How do large-scale economic and political transformations, such as the collapse of communism in the former Soviet bloc, affect perceived welfare? In a new working paper, we show that income gains in the post-communist region have failed to translate into convergence in life satisfaction.
This happiness gap holds even after accounting for a variety of factors, such as the log of per capita income, life expectancy, and Eastern Orthodox religion.
Although scholars have acknowledged that transition has been an unhappy process, the expectation was that economic and political reform would eventually be rewarded. This prophecy has not come true yet. For example, Ukraine and Russia are consistently found near the bottom of rankings of life satisfaction, with scores lower than those of countries like Bangladesh and Senegal. Armenians, Bulgarians, Georgians, Moldovans, and Serbians are less happy than Peruvians and Indians. Hungarians are less happy than Kosovars and Mongolians. Why, then, as economic advancements are materializing for most countries, are the psychological benefits lagging behind?
Our analyses confirm that post-communist economies are systematically unhappier than their advanced and developing counterparts in the rest of the world. This happiness gap holds even after accounting for a variety of factors, such as the log of per capita income, life expectancy, and Eastern Orthodox religion. In fact, we find that the income-satisfaction gradient is similar for transition and non-transition countries. Moreover, while the happiness gap did narrow somewhat between 1990 and the early 2000s, it has stayed remarkably persistent throughout much of the transition period.
Sources: Pew Research, Eurobarometer and Life in Transition Survey. Each survey is only included if it is available in the given year. Countries can appear in multiple surveys in the same year when the EE and Old EU aggregates are calculated.
Our explanation focuses on the importance of perceived corruption and government performance for life satisfaction in eastern Europe. Accounting for political corruption and quality of governance eliminates the gap in subjective well-being completely in our cross-country analyses, while including variables capturing government performance and the importance of political connections and breaking the law reduces it substantially when we look at individual-level data.
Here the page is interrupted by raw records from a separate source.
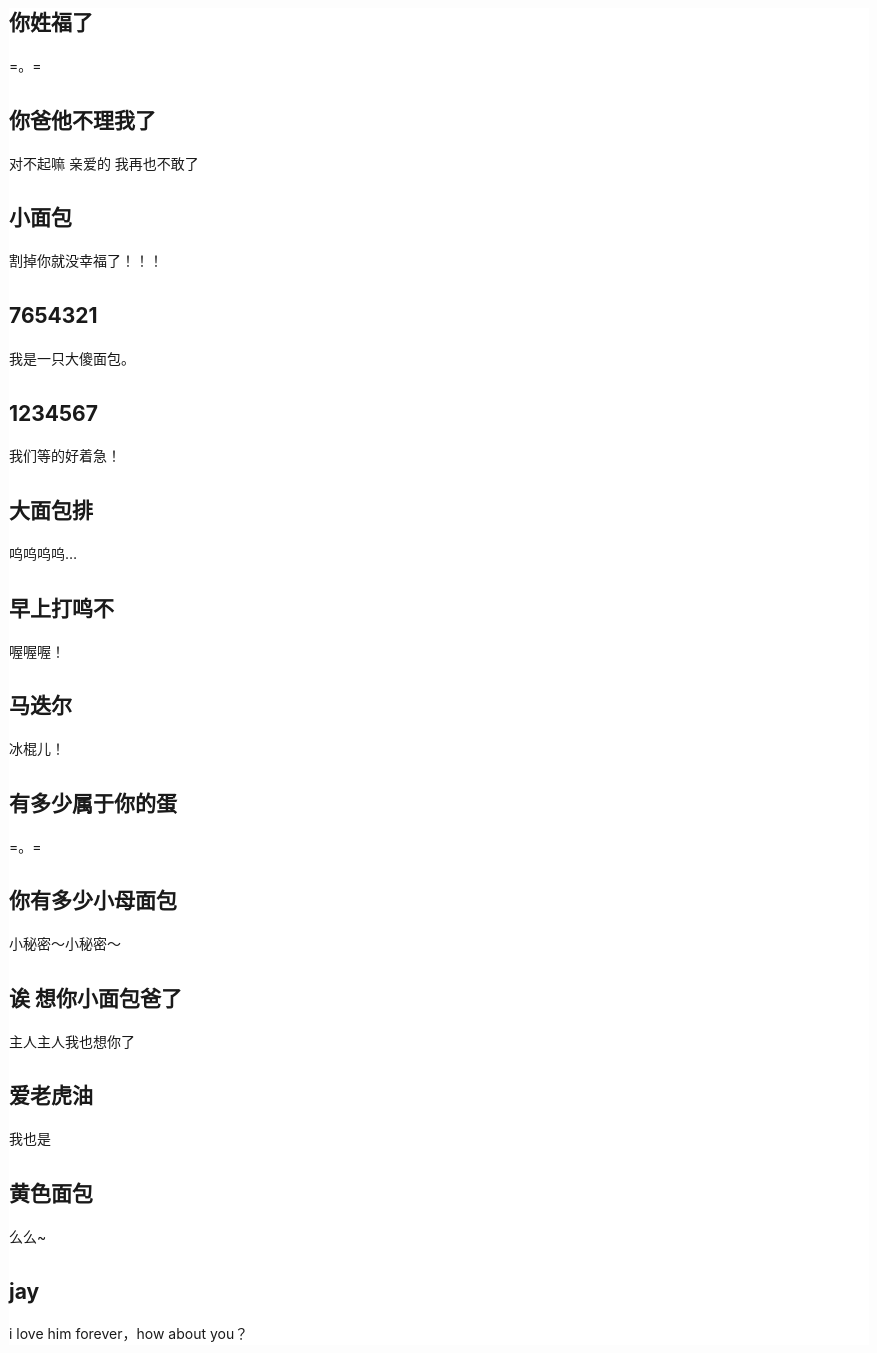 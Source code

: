 ## 你姓福了
=。=

## 你爸他不理我了
对不起嘛 亲爱的 我再也不敢了

## 小面包
割掉你就没幸福了！！！

## 7654321
我是一只大傻面包。

## 1234567
我们等的好着急！

## 大面包排
呜呜呜呜…

## 早上打鸣不
喔喔喔！

## 马迭尔
冰棍儿！

## 有多少属于你的蛋
=。=

## 你有多少小母面包
小秘密～小秘密～

## 诶 想你小面包爸了
主人主人我也想你了

## 爱老虎油
我也是

## 黄色面包
么么~

## jay
i love him forever，how about you？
At the same time, we find that perceived corruption in various public services has little effect on life satisfaction both in our cross-country and individual-level regressions. These findings suggest that while eastern Europeans may tolerate petty bribery, they are dissatisfied with government efficiency and political corruption. The early hopes were disappointed: East Europeans expected that the quality of government would improve thanks to electoral freedom, but progress has been slow in this area.
We also find that the Eastern Orthodox religion explains around 30 percent of the happiness gap. This suggests that large-scale economic and political changes may be particularly salient for declining life satisfaction in countries with a large Eastern Orthodox population, including Belarus, Bulgaria, Georgia, Macedonia, Moldova, Montenegro, Romania, Russia, Serbia, and Ukraine, as well as Cyprus and Greece.
Our results have several implications for reformers in eastern Europe and beyond. First, large-scale societal transformations may bring both economic advances (for some) and long-term psychological costs (for many). Furthermore, dissatisfaction with life may produce reform fatigue, thus threatening the stability of new and vulnerable economic and political institutions. Above all, our results highlight that bribery and poor government performance may have long-term intangible costs that not only transcend a simple economic calculus but also profoundly affect people's everyday lives. This suggests that the transition from central planning is still incomplete, at least in the psychology of people.